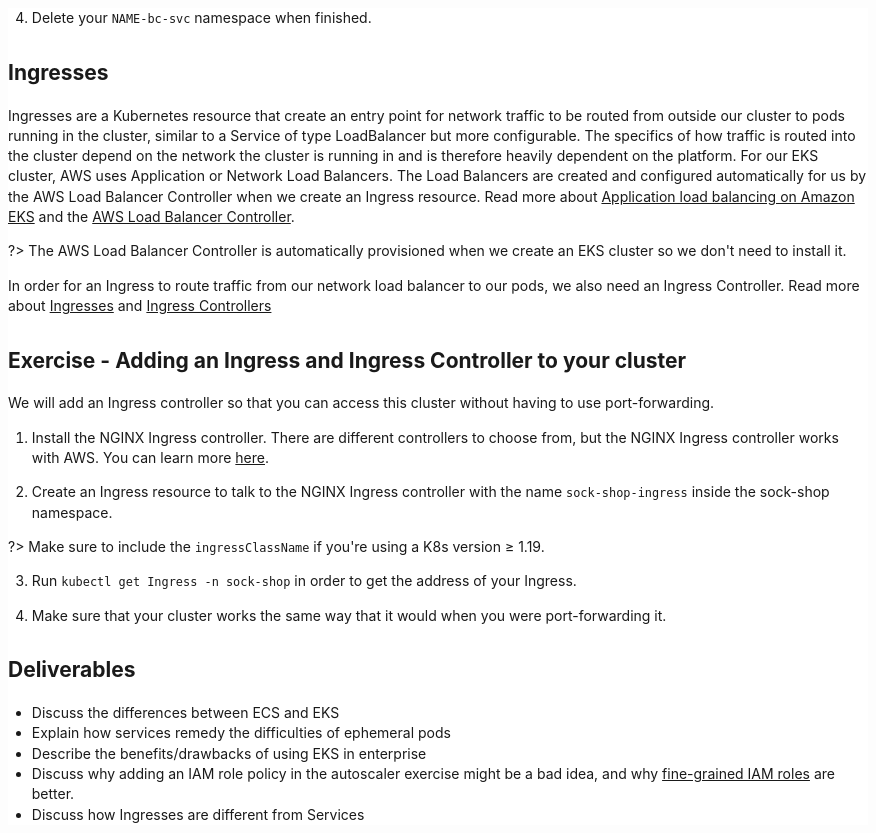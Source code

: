 4. Delete your `NAME-bc-svc` namespace when finished.

## Ingresses

Ingresses are a Kubernetes resource that create an entry point for network traffic to be routed from outside our cluster to pods running in the cluster, similar to a Service of type LoadBalancer but more configurable. The specifics of how traffic is routed into the cluster depend on the network the cluster is running in and is therefore heavily dependent on the platform. For our EKS cluster, AWS uses Application or Network Load Balancers. The Load Balancers are created and configured automatically for us by the AWS Load Balancer Controller when we create an Ingress resource. Read more about [Application load balancing on Amazon EKS](https://docs.aws.amazon.com/eks/latest/userguide/alb-ingress.html) and the [AWS Load Balancer Controller](https://kubernetes-sigs.github.io/aws-load-balancer-controller/v2.2/).

?> The AWS Load Balancer Controller is automatically provisioned when we create an EKS cluster so we don't need to install it.

In order for an Ingress to route traffic from our network load balancer to our pods, we also need an Ingress Controller. Read more about [Ingresses](https://kubernetes.io/docs/concepts/services-networking/ingress/) and [Ingress Controllers](https://kubernetes.io/docs/concepts/services-networking/ingress-controllers/)

## Exercise - Adding an Ingress and Ingress Controller to your cluster

We will add an Ingress controller so that you can access this cluster without having to use port-forwarding.

1. Install the NGINX Ingress controller. There are different controllers to choose from, but the NGINX Ingress controller works with AWS. You can learn more [here](https://kubernetes.github.io/ingress-nginx/).

2. Create an Ingress resource to talk to the NGINX Ingress controller with the name `sock-shop-ingress` inside the sock-shop namespace.

?> Make sure to include the `ingressClassName` if you're using a K8s version ≥ 1.19.

3. Run `kubectl get Ingress -n sock-shop` in order to get the address of your Ingress.

4. Make sure that your cluster works the same way that it would when you were port-forwarding it.

## Deliverables

- Discuss the differences between ECS and EKS
- Explain how services remedy the difficulties of ephemeral pods
- Describe the benefits/drawbacks of using EKS in enterprise
- Discuss why adding an IAM role policy in the autoscaler exercise might be a bad idea, and why [fine-grained IAM roles](https://aws.amazon.com/blogs/opensource/introducing-fine-grained-iam-roles-service-accounts/) are better.
- Discuss how Ingresses are different from Services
········
## WHAT IS BEING ASKED
Check the listing above for "shop". Show every line where it turns up.

## THE COMPLETED TASK
2. Create an Ingress resource to talk to the NGINX Ingress controller with the name `sock-shop-ingress` inside the sock-shop namespace.
3. Run `kubectl get Ingress -n sock-shop` in order to get the address of your Ingress.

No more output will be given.